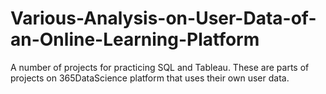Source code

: # Various-Analysis-on-User-Data-of-an-Online-Learning-Platform
A number of projects for practicing SQL and Tableau. These are parts of projects on 365DataScience platform that uses their own user data.
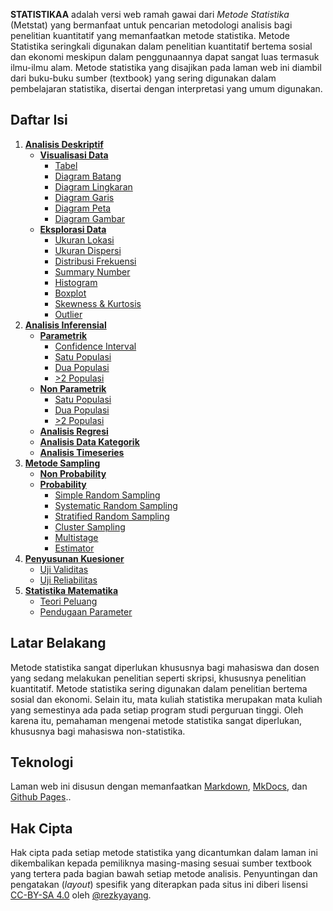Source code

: **STATISTIKAA** adalah versi web ramah gawai dari *Metode Statistika* (Metstat) yang bermanfaat untuk pencarian metodologi analisis bagi penelitian kuantitatif yang memanfaatkan metode statistika. Metode Statistika seringkali digunakan dalam penelitian kuantitatif bertema sosial dan ekonomi meskipun dalam penggunaannya dapat sangat luas termasuk ilmu-ilmu alam. Metode statistika yang disajikan pada laman web ini diambil dari buku-buku sumber (textbook) yang sering digunakan dalam pembelajaran statistika, disertai dengan interpretasi yang umum digunakan.

## Daftar Isi

1. **[Analisis Deskriptif](deskriptif/index.md)**
	- **[Visualisasi Data](deskriptif/visualisasi/index.md)**
		- [Tabel](deskriptif/visualisasi/tabel.md)
		- [Diagram Batang](deskriptif/visualisasi/barchart.md)
		- [Diagram Lingkaran](deskriptif/visualisasi/piechart.md)
		- [Diagram Garis](deskriptif/visualisasi/linechart.md)
		- [Diagram Peta](deskriptif/visualisasi/mapchart.md)
		- [Diagram Gambar](deskriptif/visualisasi/pictogram.md)
	- **[Eksplorasi Data](deskriptif/eksplorasi/index.md)**
		- [Ukuran Lokasi](deskriptif/eksplorasi/lokasi.md)
		- [Ukuran Dispersi](deskriptif/eksplorasi/dispersi.md)
		- [Distribusi Frekuensi](deskriptif/eksplorasi/distribusi-frekuensi.md)
		- [Summary Number](deskriptif/eksplorasi/summary.md)
		- [Histogram](deskriptif/eksplorasi/histogram.md)
		- [Boxplot](deskriptif/eksplorasi/boxplot.md)
		- [Skewness & Kurtosis](deskriptif/eksplorasi/skewness-kurtosis.md)
		- [Outlier](deskriptif/eksplorasi/outlier.md)
2. **[Analisis Inferensial](inferensial/index.md)**
	- **[Parametrik](inferensial/parametrik/index.md)**
		- [Confidence Interval](inferensial/parametrik/ci.md)
		- [Satu Populasi](inferensial/parametrik/satu-populasi.md)
		- [Dua Populasi](inferensial/parametrik/dua-populasi.md)
		- [>2 Populasi](inferensial/parametrik/k-populasi.md)
	- **[Non Parametrik](inferensial/non-parametrik/index.md)**
		- [Satu Populasi](inferensial/non-parametrik/satu-populasi.md)
		- [Dua Populasi](inferensial/non-parametrik/dua-populasi.md)
		- [>2 Populasi](inferensial/non-parametrik/k-populasi.md)
	- **[Analisis Regresi](inferensial/anareg/index.md)**
	- **[Analisis Data Kategorik](inferensial/kategorik/index.md)**
	- **[Analisis Timeseries](inferensial/timeseries/index.md)**
3. **[Metode Sampling](sampling/index.md)**
	- **[Non Probability](sampling/non-probability.md)**
	- **[Probability](sampling/probability/index.md)**
		- [Simple Random Sampling](sampling/probability/simple.md)
		- [Systematic Random Sampling](sampling/probability/sistematik.md)
		- [Stratified Random Sampling](sampling/probability/stratified.md)
		- [Cluster Sampling](sampling/probability/cluster.md)
		- [Multistage](sampling/probability/multistage.md)
		- [Estimator](sampling/probability/multistage.md)
4. **[Penyusunan Kuesioner](kuesioner/index.md)**
	- [Uji Validitas](kuesioner/validitas.md)
	- [Uji Reliabilitas](kuesioner/reliabilitas.md)
5. **[Statistika Matematika](statmat/index.md)**
	- [Teori Peluang](statmat/peluang/index.md)
	- [Pendugaan Parameter](statmat/est-parameter/index.md)


## Latar Belakang

Metode statistika sangat diperlukan khususnya bagi mahasiswa dan dosen yang sedang melakukan penelitian seperti skripsi, khususnya penelitian kuantitatif. Metode statistika sering digunakan dalam penelitian bertema sosial dan ekonomi. Selain itu, mata kuliah statistika merupakan mata kuliah yang semestinya ada pada setiap program studi perguruan tinggi. Oleh karena itu, pemahaman mengenai metode statistika sangat diperlukan, khususnya bagi mahasiswa non-statistika.

## Teknologi

Laman web ini disusun dengan memanfaatkan <a href="http://daringfireball.net/projects/markdown/">Markdown</a>, <a href="http://www.mkdocs.org/">MkDocs</a>, dan <a href="https://pages.github.com/">Github Pages</a>..

## Hak Cipta

Hak cipta pada setiap metode statistika yang dicantumkan dalam laman ini dikembalikan kepada pemiliknya masing-masing sesuai sumber textbook yang tertera pada bagian bawah setiap metode analisis. Penyuntingan dan pengatakan (<em>layout</em>) spesifik yang diterapkan pada situs ini diberi lisensi <a href="https://creativecommons.org/licenses/by-sa/4.0/deed.id">CC-BY-SA 4.0</a> oleh <a href="https://instagram.com/rezkyyayang">@rezkyayang</a>.
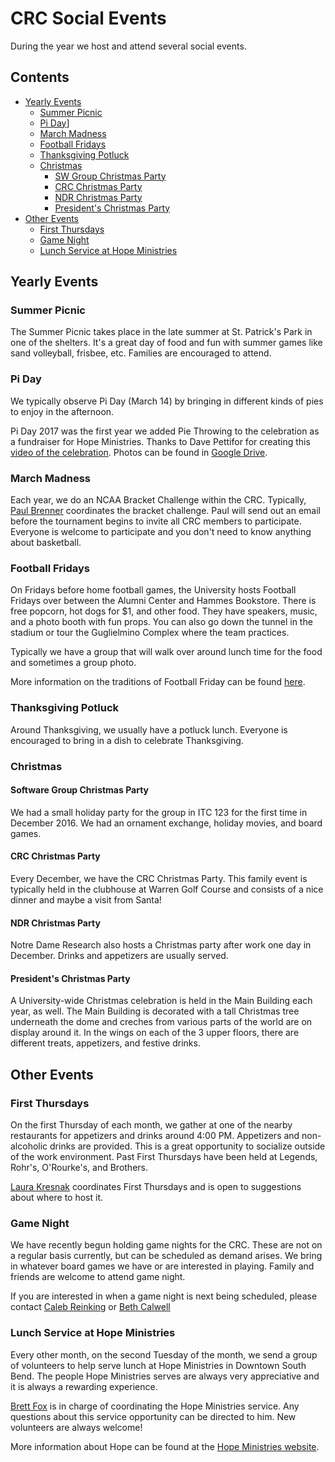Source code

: # CRC Social Events

During the year we host and attend several social events.
## Contents
* [Yearly Events](#yearly-events)
    * [Summer Picnic](#summer-picnic)
    * [Pi Day](#pi-day)]
    * [March Madness](#march-madness)
    * [Football Fridays](#football-fridays)
    * [Thanksgiving Potluck](#thanksgiving-potluck)
    * [Christmas](#christmas)
        * [SW Group Christmas Party](#software-group-christmas-party)
        * [CRC Christmas Party](#crc-christmas-party)
        * [NDR Christmas Party](#ndr-christmas-party)
        * [President's Christmas Party](#president's-christmas-party)
* [Other Events](#other-events)
    * [First Thursdays](#first-thursdays)
    * [Game Night](#game-night)
    * [Lunch Service at Hope Ministries](#lunch-service-at-hope-ministries)

## Yearly Events

### Summer Picnic
The Summer Picnic takes place in the late summer at St. Patrick's Park in one of the shelters. It's a great day of food and fun with summer games like sand volleyball, frisbee, etc. Families are encouraged to attend.

### Pi Day
We typically observe Pi Day (March 14) by bringing in different kinds of pies to enjoy in the afternoon. 

Pi Day 2017 was the first year we added Pie Throwing to the celebration as a fundraiser for Hope Ministries. Thanks to Dave Pettifor for creating this [video of the celebration](https://www.youtube.com/watch?v=aBzpqIFSVVc). Photos can be found in [Google Drive](https://drive.google.com/drive/folders/0B9mn2tCdDG-Fdm56aE53ZlVYRmM?usp=sharing).

### March Madness
Each year, we do an NCAA Bracket Challenge within the CRC. Typically, [Paul Brenner](mailto:paul.r.brenner@nd.edu) coordinates the bracket challenge. Paul will send out an email before the tournament begins to invite all CRC members to participate. Everyone is welcome to participate and you don't need to know anything about basketball. 

### Football Fridays
On Fridays before home football games, the University hosts Football Fridays over between the Alumni Center and Hammes Bookstore. There is free popcorn, hot dogs for $1, and other food. They have speakers, music, and a photo booth with fun props. You can also go down the tunnel in the stadium or tour the Guglielmino Complex where the team practices. 

Typically we have a group that will walk over around lunch time for the food and sometimes a group photo.

More information on the traditions of Football Friday can be found [here](https://gameday.nd.edu/traditions/football-friday-traditions/).

### Thanksgiving Potluck
Around Thanksgiving, we usually have a potluck lunch. Everyone is encouraged to bring in a dish to celebrate Thanksgiving.

### Christmas
#### Software Group Christmas Party
We had a small holiday party for the group in ITC 123 for the first time in December 2016. We had an ornament exchange, holiday movies, and board games. 

#### CRC Christmas Party
Every December, we have the CRC Christmas Party. This family event is typically held in the clubhouse at Warren Golf Course and consists of a nice dinner and maybe a visit from Santa!

#### NDR Christmas Party
Notre Dame Research also hosts a Christmas party after work one day in December. Drinks and appetizers are usually served.

#### President's Christmas Party
A University-wide Christmas celebration is held in the Main Building each year, as well. The Main Building is decorated with a tall Christmas tree underneath the dome and creches from various parts of the world are on display around it. In the wings on each of the 3 upper floors, there are different treats, appetizers, and festive drinks. 

## Other Events

### First Thursdays
On the first Thursday of each month, we gather at one of the nearby restaurants for appetizers and drinks around 4:00 PM. Appetizers and non-alcoholic drinks are provided. This is a great opportunity to socialize outside of the work environment. Past First Thursdays have been held at Legends, Rohr's, O'Rourke's, and Brothers. 

[Laura Kresnak](mailto:Laura.K.Kresnak.2@nd.edu) coordinates First Thursdays and is open to suggestions about where to host it. 

### Game Night
We have recently begun holding game nights for the CRC. These are not on a regular basis currently, but can be scheduled as demand arises. We bring in whatever board games we have or are interested in playing. Family and friends are welcome to attend game night.

If you are interested in when a game night is next being scheduled, please contact [Caleb Reinking](mailto:Caleb.M.Reinking.2@nd.edu) or [Beth Calwell](mailto:ecaldwe1@nd.edu)

### Lunch Service at Hope Ministries
Every other month, on the second Tuesday of the month, we send a group of volunteers to help serve lunch at Hope Ministries in Downtown South Bend. The people Hope Ministries serves are always very appreciative and it is always a rewarding experience.

[Brett Fox](mailto:bfox6@nd.edu) is in charge of coordinating the Hope Ministries service. Any questions about this service opportunity can be directed to him. New volunteers are always welcome!

More information about Hope can be found at the [Hope Ministries website](https://www.hopesb.org/).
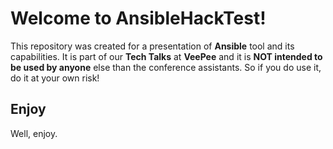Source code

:# Welcome to AnsibleHackTest!

This repository was created for a presentation of **Ansible** tool and its capabilities.
It is part of our **Tech Talks** at **VeePee** and it is **NOT intended to be used by
anyone** else than the conference assistants. So if you do use it, do it at your own risk!

## Enjoy

Well, enjoy.
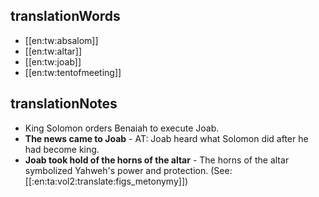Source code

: ## translationWords

* [[en:tw:absalom]]
* [[en:tw:altar]]
* [[en:tw:joab]]
* [[en:tw:tentofmeeting]]

## translationNotes

* King Solomon orders Benaiah to execute Joab.
* **The news came to Joab** - AT: Joab heard what Solomon did after he had become king.
* **Joab took hold of the horns of the altar** - The horns of the altar symbolized Yahweh's power and protection. (See: [[:en:ta:vol2:translate:figs_metonymy]])
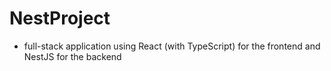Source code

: # NestProject
- full-stack application using React (with TypeScript) for the frontend and NestJS for the backend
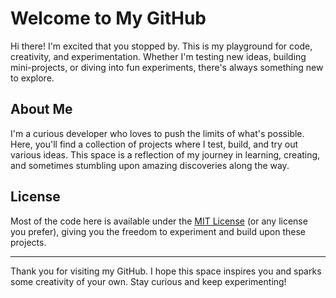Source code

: # Welcome to My GitHub

Hi there! I'm excited that you stopped by. This is my playground for code, creativity, and experimentation. Whether I'm testing new ideas, building mini-projects, or diving into fun experiments, there's always something new to explore.

## About Me

I'm a curious developer who loves to push the limits of what's possible. Here, you'll find a collection of projects where I test, build, and try out various ideas. This space is a reflection of my journey in learning, creating, and sometimes stumbling upon amazing discoveries along the way.

## License

Most of the code here is available under the [MIT License](https://opensource.org/licenses/MIT) (or any license you prefer), giving you the freedom to experiment and build upon these projects.

---

Thank you for visiting my GitHub. I hope this space inspires you and sparks some creativity of your own. Stay curious and keep experimenting!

○ ○ ○ ○

* Exercise requirements
All that should be written out is the stretch of lines above between the one holding "- [Uji Reliabilitas](kuesioner/reliabilitas.md)" and the one holding "## Latar Belakang", inclusive, exactly as given.

* Exercise response
	- [Uji Reliabilitas](kuesioner/reliabilitas.md)
5. **[Statistika Matematika](statmat/index.md)**
	- [Teori Peluang](statmat/peluang/index.md)
	- [Pendugaan Parameter](statmat/est-parameter/index.md)


## Latar Belakang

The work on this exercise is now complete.